Apple's New Foundation Models Fit a 20 Billion Parameter AI Into Your iPhone
Apple has unveiled a new generation of foundation models that bring sophisticated artificial intelligence directly to iPhones and other devices, marking a significant shift in how on-device AI operates. The Apple Foundation Models (AFM), announced at Apple's WWDC26 developer conference in June 2026, consist of five foundational models developed in collaboration with Google. The standout achievement is the AFM 3 Core Advanced, which runs a 20 billion parameter multimodal model natively on iPhones, enabling features like expressive voice input and high-precision voice recognition for a rebuilt Siri.
How Do These Models Fit Massive AI Into Your Phone?
The technical breakthrough behind fitting such a large model onto consumer hardware involves a clever architectural innovation. Instead of storing the entire 20 billion parameter model in a device's active memory (DRAM), which would be impossible on current iPhones, Apple uses what it calls a "sparse active architecture." This approach stores the complete model in flash memory (the same storage used for apps and photos) and selectively loads only the parameters needed for each task into active memory.
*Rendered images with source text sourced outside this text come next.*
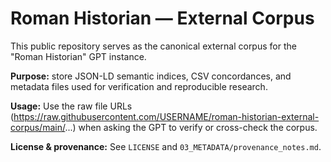 # Roman Historian — External Corpus


This public repository serves as the canonical external corpus for the "Roman Historian" GPT instance.


**Purpose:** store JSON-LD semantic indices, CSV concordances, and metadata files used for verification and reproducible research.


**Usage:** Use the raw file URLs (https://raw.githubusercontent.com/USERNAME/roman-historian-external-corpus/main/...) when asking the GPT to verify or cross-check the corpus.


**License & provenance:** See `LICENSE` and `03_METADATA/provenance_notes.md`.
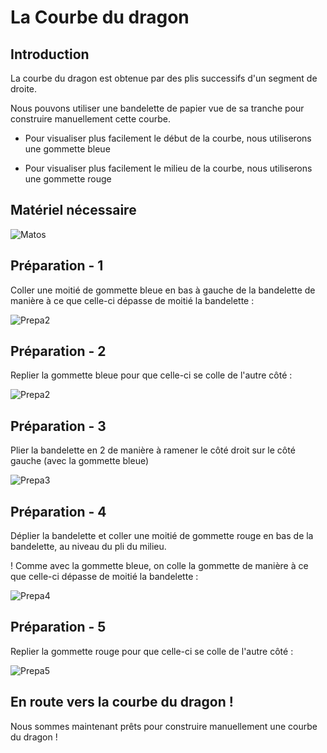 # La Courbe du dragon

## Introduction

La courbe du dragon est obtenue par des plis successifs d'un segment de droite.

Nous pouvons utiliser une bandelette de papier vue de sa tranche pour construire manuellement cette courbe.

- Pour visualiser plus facilement le début de la courbe, nous utiliserons une gommette bleue

- Pour visualiser plus facilement le milieu de la courbe, nous utiliserons une gommette rouge

## Matériel nécessaire

![Matos](img/matos.png)

## Préparation - 1

Coller une moitié de gommette bleue en bas à gauche de la bandelette de manière à ce que celle-ci dépasse de moitié la bandelette :

![Prepa2](img/prepa1.png)

## Préparation - 2

Replier la gommette bleue pour que celle-ci se colle de l'autre côté :

![Prepa2](img/prepa2.png)

## Préparation - 3

Plier la bandelette en 2 de manière à ramener le côté droit sur le côté gauche (avec la gommette bleue)

![Prepa3](img/prepa3.png)

## Préparation - 4

Déplier la bandelette et coller une moitié de gommette rouge en bas de la bandelette, au niveau du pli du milieu.

! Comme avec la gommette bleue, on colle la gommette de manière à ce que celle-ci dépasse de moitié la bandelette :

![Prepa4](img/prepa4.png)

## Préparation - 5

Replier la gommette rouge pour que celle-ci se colle de l'autre côté :

![Prepa5](img/prepa5.png)

## En route vers la courbe du dragon !

Nous sommes maintenant prêts pour construire manuellement une courbe du dragon !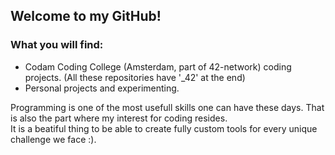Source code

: 
## Welcome to my GitHub!

### What you will find:
- Codam Coding College (Amsterdam, part of 42-network) coding projects. (All these repositories have '_42' at the end)
- Personal projects and experimenting.

Programming is one of the most usefull skills one can have these days. That is also the part where my interest for coding resides.  
It is a beatiful thing to be able to create fully custom tools for every unique challenge we face :).
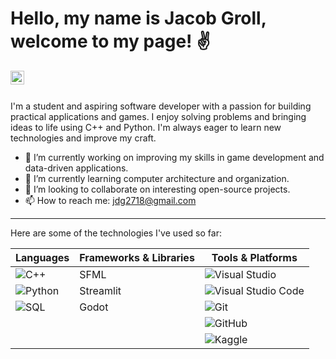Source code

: # Hello, my name is Jacob Groll, welcome to my page! ✌️

<a href="https://mail.google.com/mail/?view=cm&fs=1&to=jdg2718@gmail.com">
  <img align="left" width="22px" src="https://cdn.jsdelivr.net/npm/simple-icons@v3/icons/gmail.svg" />
</a>

<br />
<br />

I'm a student and aspiring software developer with a passion for building practical applications and games. I enjoy solving problems and bringing ideas to life using C++ and Python. I'm always eager to learn new technologies and improve my craft.

- 🔭 I’m currently working on improving my skills in game development and data-driven applications.
- 🌱 I’m currently learning computer architecture and organization.
- 👯 I’m looking to collaborate on interesting open-source projects.
- 📫 How to reach me: jdg2718@gmail.com

---



Here are some of the technologies I've used so far:

| Languages     | Frameworks & Libraries | Tools & Platforms      |
|---------------|------------------------|------------------------|
| ![C++](https://img.shields.io/badge/c++-%2300599C.svg?style=for-the-badge&logo=c%2B%2B&logoColor=white)         | SFML                   | ![Visual Studio](https://img.shields.io/badge/Visual%20Studio-5C2D91.svg?style=for-the-badge&logo=visual-studio&logoColor=white)    |
| ![Python](https://img.shields.io/badge/python-3670A0?style=for-the-badge&logo=python&logoColor=ffdd54)       | Streamlit              | ![Visual Studio Code](https://img.shields.io/badge/VS%20Code-007ACC?style=for-the-badge&logo=visual-studio-code&logoColor=white) |
| ![SQL](https://img.shields.io/badge/SQL-025E8C?style=for-the-badge&logoColor=white)             | Godot                  | ![Git](https://img.shields.io/badge/git-%23F05033.svg?style=for-the-badge&logo=git&logoColor=white)                 |
|               |                        | ![GitHub](https://img.shields.io/badge/github-%23121011.svg?style=for-the-badge&logo=github&logoColor=white)         |
|               |                        | ![Kaggle](https://img.shields.io/badge/Kaggle-025E8C?style=for-the-badge&logoColor=blue)                |

<!---
Dkerker/Dkerker is a ✨ special ✨ repository because its `README.md` (this file) appears on your GitHub profile.
You can click the Preview link to take a look at your changes.
--->
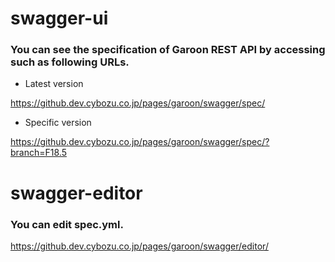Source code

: # swagger-ui
### You can see the specification of Garoon REST API by accessing such as following URLs.

- Latest version

https://github.dev.cybozu.co.jp/pages/garoon/swagger/spec/

- Specific version

https://github.dev.cybozu.co.jp/pages/garoon/swagger/spec/?branch=F18.5


# swagger-editor
### You can edit spec.yml.
https://github.dev.cybozu.co.jp/pages/garoon/swagger/editor/
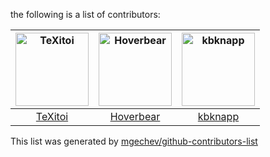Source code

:the following is a list of contributors:


[<img alt="TeXitoi" src="https://avatars0.githubusercontent.com/u/5787066?s=400&v=4" width="117">](https://github.com/TeXitoi) |[<img alt="Hoverbear" src="https://avatars3.githubusercontent.com/u/130903?v=4&s=117" width="117">](https://github.com/Hoverbear) |[<img alt="kbknapp" src="https://avatars1.githubusercontent.com/u/6942134?v=4&s=117" width="117">](https://github.com/kbknapp) |
:---: |:---: |:---: |
[TeXitoi](https://github.com/TeXitoi) |[Hoverbear](https://github.com/Hoverbear) |[kbknapp](https://github.com/kbknapp) |




This list was generated by [mgechev/github-contributors-list](https://github.com/mgechev/github-contributors-list)
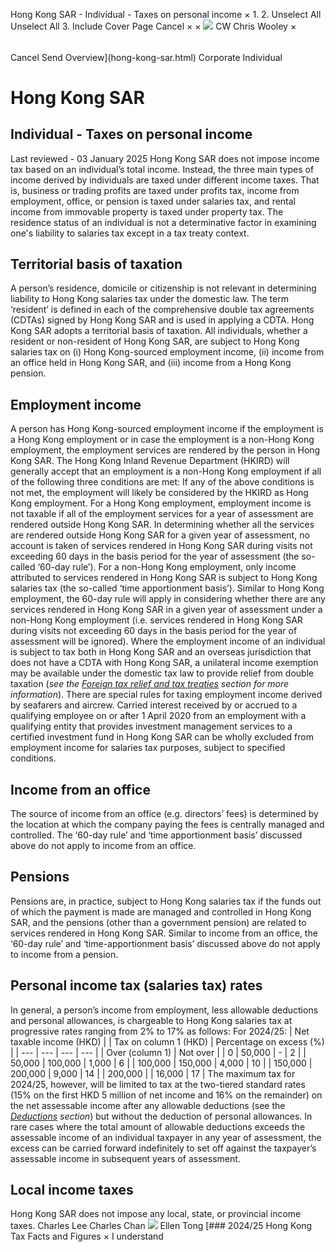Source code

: Hong Kong SAR - Individual - Taxes on personal income
×
1.
2.
Unselect All
Unselect All
3.
Include Cover Page
Cancel
×
×
![](-/media/world-wide-tax-summaries/attachments/global---chris-wooley.ashx%3Frev=ac5e5f3223b34096b1afc2a6009c7320&revision=ac5e5f32-23b3-4096-b1af-c2a6009c7320&hash=859B7ADC84DC2CBEC9760E9E6EE7DE6D0A8BFCDF)
CW
Chris Wooley
×
######
Cancel
Send
Overview](hong-kong-sar.html)
Corporate
Individual
# Hong Kong SAR
## Individual - Taxes on personal income
Last reviewed - 03 January 2025
Hong Kong SAR does not impose income tax based on an individual’s total income. Instead, the three main types of income derived by individuals are taxed under different income taxes. That is, business or trading profits are taxed under profits tax, income from employment, office, or pension is taxed under salaries tax, and rental income from immovable property is taxed under property tax. The residence status of an individual is not a determinative factor in examining one's liability to salaries tax except in a tax treaty context.
## Territorial basis of taxation
A person’s residence, domicile or citizenship is not relevant in determining liability to Hong Kong salaries tax under the domestic law. The term ‘resident’ is defined in each of the comprehensive double tax agreements (CDTAs) signed by Hong Kong SAR and is used in applying a CDTA.
Hong Kong SAR adopts a territorial basis of taxation. All individuals, whether a resident or non-resident of Hong Kong SAR, are subject to Hong Kong salaries tax on (i) Hong Kong-sourced employment income, (ii) income from an office held in Hong Kong SAR, and (iii) income from a Hong Kong pension.
## Employment income
A person has Hong Kong-sourced employment income if the employment is a Hong Kong employment or in case the employment is a non-Hong Kong employment, the employment services are rendered by the person in Hong Kong SAR.
The Hong Kong Inland Revenue Department (HKIRD) will generally accept that an employment is a non-Hong Kong employment if all of the following three conditions are met:
If any of the above conditions is not met, the employment will likely be considered by the HKIRD as Hong Kong employment.
For a Hong Kong employment, employment income is not taxable if all of the employment services for a year of assessment are rendered outside Hong Kong SAR. In determining whether all the services are rendered outside Hong Kong SAR for a given year of assessment, no account is taken of services rendered in Hong Kong SAR during visits not exceeding 60 days in the basis period for the year of assessment (the so-called ‘60-day rule’).
For a non-Hong Kong employment, only income attributed to services rendered in Hong Kong SAR is subject to Hong Kong salaries tax (the so-called ‘time apportionment basis’). Similar to Hong Kong employment, the 60-day rule will apply in considering whether there are any services rendered in Hong Kong SAR in a given year of assessment under a non-Hong Kong employment (i.e. services rendered in Hong Kong SAR during visits not exceeding 60 days in the basis period for the year of assessment will be ignored).
Where the employment income of an individual is subject to tax both in Hong Kong SAR and an overseas jurisdiction that does not have a CDTA with Hong Kong SAR, a unilateral income exemption may be available under the domestic tax law to provide relief from double taxation (*see the [Foreign tax relief and tax treaties](hong-kong-sar/individual/foreign-tax-relief-and-tax-treaties.html) section for more information*).
There are special rules for taxing employment income derived by seafarers and aircrew.
Carried interest received by or accrued to a qualifying employee on or after 1 April 2020 from an employment with a qualifying entity that provides investment management services to a certified investment fund in Hong Kong SAR can be wholly excluded from employment income for salaries tax purposes, subject to specified conditions.
## Income from an office
The source of income from an office (e.g. directors’ fees) is determined by the location at which the company paying the fees is centrally managed and controlled. The ‘60-day rule’ and ‘time apportionment basis’ discussed above do not apply to income from an office.
## Pensions
Pensions are, in practice, subject to Hong Kong salaries tax if the funds out of which the payment is made are managed and controlled in Hong Kong SAR, and the pensions (other than a government pension) are related to services rendered in Hong Kong SAR. Similar to income from an office, the ‘60-day rule’ and ‘time-apportionment basis’ discussed above do not apply to income from a pension.
## Personal income tax (salaries tax) rates
In general, a person’s income from employment, less allowable deductions and personal allowances, is chargeable to Hong Kong salaries tax at progressive rates ranging from 2% to 17% as follows:
For 2024/25:
| Net taxable income (HKD) | | Tax on column 1 (HKD) | Percentage on excess (%) |
| --- | --- | --- | --- |
| Over (column 1) | Not over |
| 0 | 50,000 | - | 2 |
| 50,000 | 100,000 | 1,000 | 6 |
| 100,000 | 150,000 | 4,000 | 10 |
| 150,000 | 200,000 | 9,000 | 14 |
| 200,000 |  | 16,000 | 17 |
The maximum tax for 2024/25, however, will be limited to tax at the two-tiered standard rates (15% on the first HKD 5 million of net income and 16% on the remainder) on the net assessable income after any allowable deductions (see the *[Deductions](hong-kong-sar/individual/deductions.html) section*) but without the deduction of personal allowances.
In rare cases where the total amount of allowable deductions exceeds the assessable income of an individual taxpayer in any year of assessment, the excess can be carried forward indefinitely to set off against the taxpayer’s assessable income in subsequent years of assessment.
## Local income taxes
Hong Kong SAR does not impose any local, state, or provincial income taxes.
Charles Lee
Charles Chan
![](-/media/world-wide-tax-summaries/hongkongsarellen-tongellen-tongjpg20240130020708076.ashx%3Frev=6b74fbfb9e554bfcbc4541a52226486a&revision=6b74fbfb-9e55-4bfc-bc45-41a52226486a&hash=497AF92EAC866C6304CE606B064D0180426E8247)
Ellen Tong
[### 2024/25 Hong Kong Tax Facts and Figures
×
I understand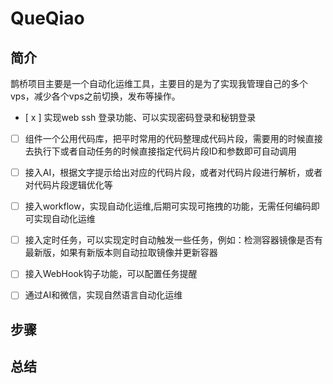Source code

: # QueQiao

## 简介
 鹊桥项目主要是一个自动化运维工具，主要目的是为了实现我管理自己的多个vps，减少各个vps之前切换，发布等操作。
 
 - [ x ] 实现web ssh 登录功能、可以实现密码登录和秘钥登录
 - [ ] 组件一个公用代码库，把平时常用的代码整理成代码片段，需要用的时候直接去执行下或者自动任务的时候直接指定代码片段ID和参数即可自动调用
 - [ ] 接入AI，根据文字提示给出对应的代码片段，或者对代码片段进行解析，或者对代码片段逻辑优化等
 - [ ] 接入workflow，实现自动化运维,后期可实现可拖拽的功能，无需任何编码即可实现自动化运维
 - [ ] 接入定时任务，可以实现定时自动触发一些任务，例如：检测容器镜像是否有最新版，如果有新版本则自动拉取镜像并更新容器
 - [ ] 接入WebHook钩子功能，可以配置任务提醒
 - [ ] 通过AI和微信，实现自然语言自动化运维
 
 

## 步骤

## 总结
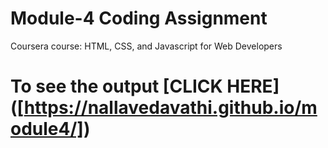 

# Module-4 Coding Assignment

Coursera course: HTML, CSS, and Javascript for Web Developers

# To see the output [CLICK HERE] ([https://nallavedavathi.github.io/module4/])

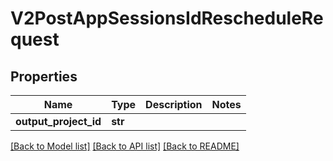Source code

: # V2PostAppSessionsIdRescheduleRequest

## Properties
Name | Type | Description | Notes
------------ | ------------- | ------------- | -------------
**output_project_id** | **str** |  | 

[[Back to Model list]](../README.md#documentation-for-models) [[Back to API list]](../README.md#documentation-for-api-endpoints) [[Back to README]](../README.md)

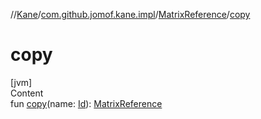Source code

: //[Kane](../../index.md)/[com.github.jomof.kane.impl](../index.md)/[MatrixReference](index.md)/[copy](copy.md)



# copy  
[jvm]  
Content  
fun [copy](copy.md)(name: [Id](../index.md#%5Bcom.github.jomof.kane.impl%2FId%2F%2F%2FPointingToDeclaration%2F%5D%2FClasslikes%2F-1187754638)): [MatrixReference](index.md)  



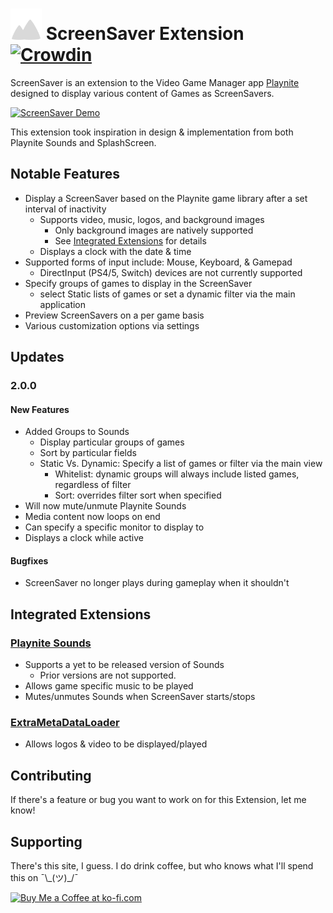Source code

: # <img src="https://github.com/cnapolit/ScreenSaver/blob/main/.github/icon.png" width="50"> ScreenSaver Extension [![Crowdin](https://badges.crowdin.net/screensaver/localized.svg)](https://crowdin.com/project/screensaver)
ScreenSaver is an extension to the Video Game Manager app <a href="https://github.com/JosefNemec/Playnite">Playnite</a>
designed to display various content of Games as ScreenSavers. 

[![ScreenSaver Demo](https://img.youtube.com/vi/uFgXJ1UMQro/0.jpg)](https://www.youtube.com/watch?v=uFgXJ1UMQro)

This extension took inspiration in design & implementation from both Playnite Sounds and SplashScreen.
## Notable Features
* Display a ScreenSaver based on the Playnite game library after a set interval of inactivity
  - Supports video, music, logos, and background images
    - Only background images are natively supported
    - See <a href="https://github.com/cnapolit/ScreenSaver#integrated-extensions">Integrated Extensions</a> for details
  - Displays a clock with the date & time
* Supported forms of input include: Mouse, Keyboard, & Gamepad
  - DirectInput (PS4/5, Switch) devices are not currently supported
* Specify groups of games to display in the ScreenSaver
  - select Static lists of games or set a dynamic filter via the main application
* Preview ScreenSavers on a per game basis
* Various customization options via settings
## Updates
### 2.0.0
#### New Features
* Added Groups to Sounds
  - Display particular groups of games
  - Sort by particular fields
  - Static Vs. Dynamic: Specify a list of games or filter via the main view
    - Whitelist: dynamic groups will always include listed games, regardless of filter
    - Sort: overrides filter sort when specified
* Will now mute/unmute Playnite Sounds
* Media content now loops on end
* Can specify a specific monitor to display to
* Displays a clock while active
#### Bugfixes
* ScreenSaver no longer plays during gameplay when it shouldn't
## Integrated Extensions
### <a href="https://github.com/joyrider3774/PlayniteSound">Playnite Sounds</a>
  - Supports a yet to be released version of Sounds
    - Prior versions are not supported.
  - Allows game specific music to be played
  - Mutes/unmutes Sounds when ScreenSaver starts/stops
### <a href="https://github.com/darklinkpower/PlayniteExtensionsCollection">ExtraMetaDataLoader</a>
  - Allows logos & video to be displayed/played
## Contributing
If there's a feature or bug you want to work on for this Extension, let me know!
## Supporting
There's this site, I guess. I do drink coffee, but who knows what I'll spend this on ¯\\\_(ツ)\_/¯

<a href='https://ko-fi.com/justrollinc' target='_blank'><img height='36' style='border:0px;height:36px;' src='https://cdn.ko-fi.com/cdn/kofi2.png?v=3' border='0' alt='Buy Me a Coffee at ko-fi.com' /></a>
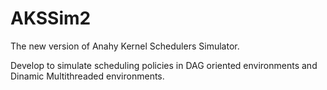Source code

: AKSSim2
=======

The new version of Anahy Kernel Schedulers Simulator.

Develop to simulate scheduling policies in DAG oriented environments and Dinamic Multithreaded environments.
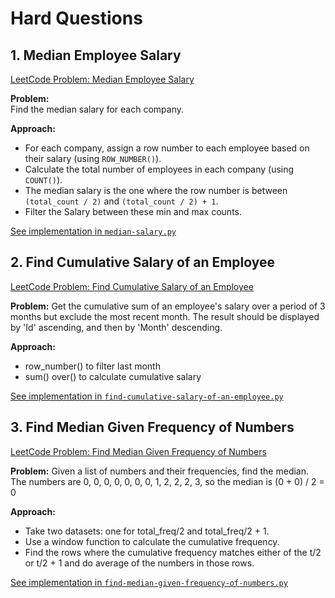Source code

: # Hard Questions

## 1. Median Employee Salary

[LeetCode Problem: Median Employee Salary](https://leetcode.com/problems/median-employee-salary/description/)

**Problem:**  
Find the median salary for each company.

**Approach:**  
- For each company, assign a row number to each employee based on their salary (using `ROW_NUMBER()`).
- Calculate the total number of employees in each company (using `COUNT()`).
- The median salary is the one where the row number is between `(total_count / 2)` and `(total_count / 2) + 1`.
- Filter the Salary between these min and max counts. 

[See implementation in `median-salary.py`](../SQL/hard/median-salary.py)

## 2. Find Cumulative Salary of an Employee
[LeetCode Problem: Find Cumulative Salary of an Employee](https://leetcode.com/problems/find-cumulative-salary-of-an-employee/description/)

**Problem:**
Get the cumulative sum of an employee's salary over a period of 3 months but exclude the most recent month.
The result should be displayed by 'Id' ascending, and then by 'Month' descending.

**Approach:**  
- row_number() to filter last month 
- sum() over() to calculate cumulative salary

[See implementation in `find-cumulative-salary-of-an-employee.py`](../SQL/hard/find-cumulative-salary-of-an-employee.py)

## 3. Find Median Given Frequency of Numbers
[LeetCode Problem: Find Median Given Frequency of Numbers](https://leetcode.com/problems/find-median-given-frequency-of-numbers/description/)

**Problem:**
Given a list of numbers and their frequencies, find the median.
The numbers are 0, 0, 0, 0, 0, 0, 0, 1, 2, 2, 2, 3, so the median is (0 + 0) / 2 = 0

**Approach:**
- Take two datasets: one for total_freq/2 and total_freq/2 + 1.
- Use a window function to calculate the cumulative frequency.
- Find the rows where the cumulative frequency matches either of the t/2 or t/2 + 1 and do average of the numbers in those rows.

[See implementation in `find-median-given-frequency-of-numbers.py`](../SQL/hard/find-median-given-frequency-of-numbers.py)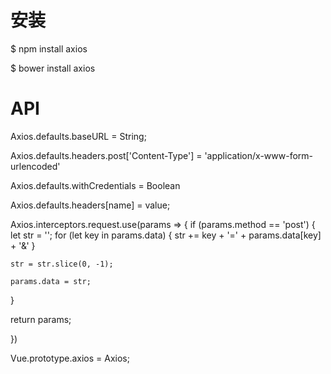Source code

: # 安装
$ npm install axios
<!-- 使用 npm: -->
$ bower install axios
<!-- 使用 bower: -->
<script src="https://unpkg.com/axios/dist/axios.min.js"></script>
<!-- 使用 cdn: -->

# API
Axios.defaults.baseURL = String;
<!-- 设置基础请求路径 -->
Axios.defaults.headers.post['Content-Type'] = 'application/x-www-form-urlencoded'
<!-- 设置post请求头 -->
Axios.defaults.withCredentials = Boolean
<!-- 携带cookie -->
Axios.defaults.headers[name] = value;
<!-- 携带数据 -->

Axios.interceptors.request.use(params => {
  if (params.method == 'post') {
    let str = '';
    for (let key in params.data) {
      str += key + '=' + params.data[key] + '&'
    }

    str = str.slice(0, -1);

    params.data = str;
  }
  <!-- 对于post请求,需要将参数进行序列化 -->

  return params;

})
<!-- 添加axios请求拦截器, 该方法在请求之前触发 -->
Vue.prototype.axios = Axios;
<!-- 插件封装 -->

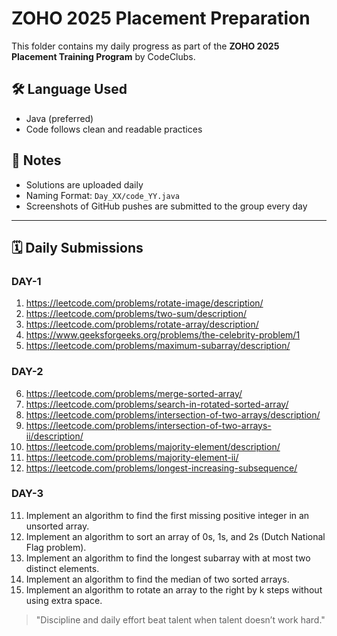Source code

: # ZOHO 2025 Placement Preparation 

This folder contains my daily progress as part of the **ZOHO 2025 Placement Training Program** by CodeClubs.

## 🛠️ Language Used
- Java (preferred)
- Code follows clean and readable practices

## 📌 Notes
- Solutions are uploaded daily
- Naming Format: `Day_XX/code_YY.java`
- Screenshots of GitHub pushes are submitted to the group every day

---


## 🗓️ Daily Submissions

### DAY-1
1. https://leetcode.com/problems/rotate-image/description/
2. https://leetcode.com/problems/two-sum/description/
3. https://leetcode.com/problems/rotate-array/description/
4. https://www.geeksforgeeks.org/problems/the-celebrity-problem/1
5. https://leetcode.com/problems/maximum-subarray/description/

### DAY-2
6. https://leetcode.com/problems/merge-sorted-array/
7. https://leetcode.com/problems/search-in-rotated-sorted-array/
8. https://leetcode.com/problems/intersection-of-two-arrays/description/
9. https://leetcode.com/problems/intersection-of-two-arrays-ii/description/
10. https://leetcode.com/problems/majority-element/description/
11. https://leetcode.com/problems/majority-element-ii/
12. https://leetcode.com/problems/longest-increasing-subsequence/


### DAY-3
11. Implement an algorithm to find the first missing positive integer in an unsorted array.
12. Implement an algorithm to sort an array of 0s, 1s, and 2s (Dutch National Flag problem).
13. Implement an algorithm to find the longest subarray with at most two distinct elements.
14. Implement an algorithm to find the median of two sorted arrays. 
15. Implement an algorithm to rotate an array to the right by k steps without using extra space.



> "Discipline and daily effort beat talent when talent doesn’t work hard."
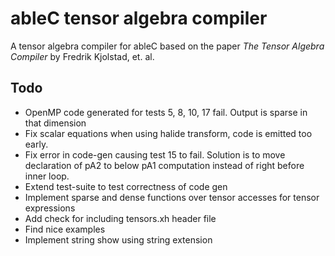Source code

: # ableC tensor algebra compiler
A tensor algebra compiler for ableC based on the paper *The Tensor Algebra Compiler* by Fredrik Kjolstad, et. al.

## Todo
* OpenMP code generated for tests 5, 8, 10, 17 fail. Output is sparse in that dimension
* Fix scalar equations when using halide transform, code is emitted too early.
* Fix error in code-gen causing test 15 to fail. Solution is to move declaration of pA2 to below pA1 computation instead of right before inner loop.
* Extend test-suite to test correctness of code gen
* Implement sparse and dense functions over tensor accesses for tensor expressions
* Add check for including tensors.xh header file
* Find nice examples
* Implement string show using string extension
The AFM 3 Core Advanced uses a technique called Instruction-Following Pruning (IFP) to determine which parameters to activate based on your input. Once activated, these parameters stay fixed in memory, effectively transforming the 20 billion parameter model into a dense model with 1 to 4 billion active parameters. Apple states this "minimizes latency while enabling model scales far exceeding traditional DRAM limitations," meaning you get powerful AI responses without noticeable delays.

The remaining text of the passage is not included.